Aujourd'hui, elle est seule à savoir qui se cache derrière ce gros type solitaire jugé pour viol sur mineure. Pourtant elle se tait et c'est lui qui a peur. La victime est-elle bien celle que l'on croit?

La critique de Mr K: "Personne n'en saura rien" est une histoire de face à face. Isabelle est une rescapée, elle a réussi à échapper à l'ogre des temps modernes Jean Chardin. Le procès commence et étonnamment les rôles semblent s'inverser entre la victime et le bourreau. Il est sur ses gardes et pétrifié alors que la jeune fille a un comportement peu commun entre silence et instrumentalisation. Le récit alterne donc scènes de procès et flashbacks, la vérité est peu à peu levée au fil des révélations successives...
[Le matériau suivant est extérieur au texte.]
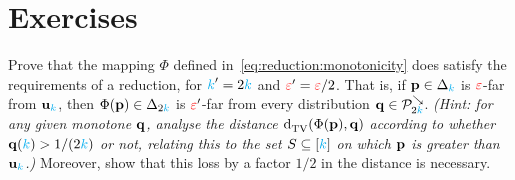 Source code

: \section{Exercises}
\begin{question}[$\star$]\label{ex:reduction:monotone}
  Prove that the mapping $\Phi$ defined in~\cref{eq:reduction:monotonicity} does satisfy the requirements of a reduction, for ${\textcolor{cyan}{k}}'=2{\textcolor{cyan}{k}}$ and $\textcolor{red}{\varepsilon}'=\textcolor{red}{\varepsilon}/2$. That is, if $\mathbf{p}\in\Delta_{{\textcolor{cyan}{k}}}$ is $\textcolor{red}{\varepsilon}$-far from $\mathbf{u}_{\textcolor{cyan}{k}}$, then $\Phi(\mathbf{p})\in\Delta_{2{\textcolor{cyan}{k}}}$ is $\textcolor{red}{\varepsilon}'$-far from every distribution $\mathbf{q}\in\mathcal{P}^{\searrow}_{2{\textcolor{cyan}{k}}}$. \textit{(Hint: for any given monotone $\mathbf{q}$, analyse the distance $\totalvardist{\Phi(\p)}{\q}$ according to whether $\mathbf{q}({\textcolor{cyan}{k}}) > 1/(2{\textcolor{cyan}{k}})$ or not, relating this to the set $S\subseteq[{\textcolor{cyan}{k}}]$ on which $\mathbf{p}$ is greater than $\mathbf{u}_{\textcolor{cyan}{k}}$.)} Moreover, show that this loss by a factor $1/2$ in the distance is necessary.
\end{question}
%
Je suis plus que mitigé sur cet ouvrage qui m'a laissé de marbre. Pourtant il se lit vite et avec un certain intérêt. Ce dernier réside essentiellement dans le jeu de l'auteur consistant à lier les souvenirs épars des uns et des autres et le jugement en cours. J'ai particulièrement aimé les passages concernant Jean Chardin dont l'enfance porte en germe le monstre en devenir qui croît peu à peu en lui. Bien mené à défaut d'être original, le parcours de ce personnage tour à tour émeut, effraie et révulse le lecteur. En parallèle, nous vivons les derniers instants de quelques unes de ses victimes et rentrons dans la tête d'Isabelle. Là, je dois avouer que je m'en suis complètement désintéressé! Terrible quand même! L'auteur enfile cliché sur cliché, on navigue dans le commun et finalement l'accroche n'est pas là. On en viendrait presque à regretter qu'elle ait survécu. Bon... j'avoue que j'exagère un peu mais vu le rôle que lui a attribué Sylvie Granotier, je m'attendais vraiment à une figure beaucoup plus puissante et plus soignée dans sa caractérisation.

Là où le bât blesse c'est surtout sur la promesse non tenue par la quatrième de couverture! Le suspens n'a rien de sombre et d'intense, tout retombe comme un soufflé. On se doute dès la première moitié de ce qui se trame. D'ailleurs en relisant le résumé au dos, je me rends compte que tout est dit implicitement... Vraiment ballot pour un roman de la série Special Suspense! Raté à ce niveau là, il ne reste pas grand chose pour sauver ce volume qui ne m'a pas donné spécialement envie de découvrir davantage cette auteure qui en plus n'écrit pas de manière marquante. Il y a des passages vraiment fulgurants (toujours autour de Jean Chardin) mais le reste m'a semblé plat et sans rythme. Dommage, dommage car le thème et l'histoire me séduisaient sur le papier...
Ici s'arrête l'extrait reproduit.